Bosnia became the major battleground in a violent and bitter multi-sided war. According to official estimates, 100,000 people were killed during a conflict in which Bosnian Serb forces carried out ethnic cleansing against Bosnian Muslims across a large part of the country in an effort to create an homogenous Serb territory joining Serbia to Serbian Bosnia and Croatia.

The peace agreement which ended the 1992-95 war, signed in Dayton, Ohio, split the country into two autonomous entities: the Bosnian Federation and Republika Srpska, or Serb Republic.

"I don't think there's any single person that I know of who doesn't believe that Dayton - an untidy peace that it was - was a necessary peace to end the war. In 1995 I know of nobody who wouldn't have preferred an untidy peace to the continuous slaughter of the Bosnian war."

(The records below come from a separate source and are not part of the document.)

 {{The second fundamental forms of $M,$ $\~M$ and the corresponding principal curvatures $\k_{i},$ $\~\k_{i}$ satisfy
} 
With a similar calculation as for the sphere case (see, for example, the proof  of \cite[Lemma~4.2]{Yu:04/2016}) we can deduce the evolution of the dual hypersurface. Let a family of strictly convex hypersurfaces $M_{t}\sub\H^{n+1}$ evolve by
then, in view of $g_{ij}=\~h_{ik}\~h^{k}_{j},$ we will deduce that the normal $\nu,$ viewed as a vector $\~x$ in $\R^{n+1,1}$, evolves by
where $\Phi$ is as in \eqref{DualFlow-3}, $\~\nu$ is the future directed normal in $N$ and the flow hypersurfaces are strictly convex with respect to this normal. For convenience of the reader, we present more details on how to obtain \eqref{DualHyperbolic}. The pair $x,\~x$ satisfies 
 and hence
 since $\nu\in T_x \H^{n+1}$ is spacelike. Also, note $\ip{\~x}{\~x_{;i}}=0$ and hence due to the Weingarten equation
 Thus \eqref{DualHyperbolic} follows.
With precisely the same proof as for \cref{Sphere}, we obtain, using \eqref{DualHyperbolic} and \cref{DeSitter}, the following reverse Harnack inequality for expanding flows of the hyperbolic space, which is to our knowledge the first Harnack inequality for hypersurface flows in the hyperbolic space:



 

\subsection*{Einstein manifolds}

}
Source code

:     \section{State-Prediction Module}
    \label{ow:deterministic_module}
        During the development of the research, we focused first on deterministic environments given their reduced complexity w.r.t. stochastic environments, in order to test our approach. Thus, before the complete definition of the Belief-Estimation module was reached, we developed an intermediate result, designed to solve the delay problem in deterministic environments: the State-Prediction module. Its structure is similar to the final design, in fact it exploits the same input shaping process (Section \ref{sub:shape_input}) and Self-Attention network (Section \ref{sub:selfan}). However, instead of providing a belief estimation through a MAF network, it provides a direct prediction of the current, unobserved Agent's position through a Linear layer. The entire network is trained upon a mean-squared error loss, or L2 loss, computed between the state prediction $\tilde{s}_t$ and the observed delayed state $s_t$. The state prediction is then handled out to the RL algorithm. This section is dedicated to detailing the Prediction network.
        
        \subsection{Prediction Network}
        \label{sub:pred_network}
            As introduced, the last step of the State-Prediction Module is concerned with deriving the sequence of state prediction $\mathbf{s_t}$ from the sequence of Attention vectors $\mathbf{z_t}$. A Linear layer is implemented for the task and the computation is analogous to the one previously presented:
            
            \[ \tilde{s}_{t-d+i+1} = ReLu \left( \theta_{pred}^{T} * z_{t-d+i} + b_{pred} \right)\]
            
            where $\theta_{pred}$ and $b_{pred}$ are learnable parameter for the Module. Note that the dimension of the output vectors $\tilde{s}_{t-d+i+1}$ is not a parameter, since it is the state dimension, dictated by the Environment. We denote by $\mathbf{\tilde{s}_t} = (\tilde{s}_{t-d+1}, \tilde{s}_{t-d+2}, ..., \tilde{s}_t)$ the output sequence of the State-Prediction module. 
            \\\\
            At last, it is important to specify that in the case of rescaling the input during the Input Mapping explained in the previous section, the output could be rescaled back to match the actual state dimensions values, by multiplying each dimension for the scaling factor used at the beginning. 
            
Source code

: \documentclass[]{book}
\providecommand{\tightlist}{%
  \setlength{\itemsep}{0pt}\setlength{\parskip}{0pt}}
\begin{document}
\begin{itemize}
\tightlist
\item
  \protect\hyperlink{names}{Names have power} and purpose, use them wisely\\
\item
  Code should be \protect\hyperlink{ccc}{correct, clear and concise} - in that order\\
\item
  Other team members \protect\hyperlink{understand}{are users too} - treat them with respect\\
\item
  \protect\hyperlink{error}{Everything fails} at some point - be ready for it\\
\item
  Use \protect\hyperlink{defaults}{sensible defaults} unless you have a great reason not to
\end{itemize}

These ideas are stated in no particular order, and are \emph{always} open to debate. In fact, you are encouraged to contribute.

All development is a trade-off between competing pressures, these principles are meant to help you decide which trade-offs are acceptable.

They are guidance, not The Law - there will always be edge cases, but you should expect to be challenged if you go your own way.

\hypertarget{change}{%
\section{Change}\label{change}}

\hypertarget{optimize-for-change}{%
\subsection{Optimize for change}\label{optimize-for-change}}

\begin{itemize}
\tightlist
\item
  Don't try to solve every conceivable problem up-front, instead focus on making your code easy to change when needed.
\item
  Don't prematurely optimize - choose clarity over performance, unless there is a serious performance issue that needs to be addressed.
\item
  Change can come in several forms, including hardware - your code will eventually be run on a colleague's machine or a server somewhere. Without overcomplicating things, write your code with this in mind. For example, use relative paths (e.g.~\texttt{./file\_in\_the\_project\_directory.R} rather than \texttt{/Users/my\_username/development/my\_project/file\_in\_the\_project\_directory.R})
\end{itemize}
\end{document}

But Dayton also created the seeds of a future crisis. It was based on a decentralised and dysfunctional system of power-sharing that has effectively paralysed central government, scared investors, blocked economic policy and denied prosperity.

Over the last few months, protests have broken out in Bosnia's biggest cities over unemployment, corruption and political stagnation. Unrest began when a protest by workers in Dita and other factories in the industrial city of Tuzla spread to other cities – Sarajevo, Zenica and Mostar – and rioters set fire to government buildings.

Ashdown said the agreement proved unfit for purpose and could not help Bosnia achieve economic prosperity and integration with the EU.

"The problem about Dayton is that it is a barrier to build a sustainable state once the peace has been stabilised," he said. "And what you needed was the leverage of the international community to ensure that Bosnia moved beyond Dayton towards a functional state. When I went to Bosnia I said Dayton is our floor but it cannot be our ceiling."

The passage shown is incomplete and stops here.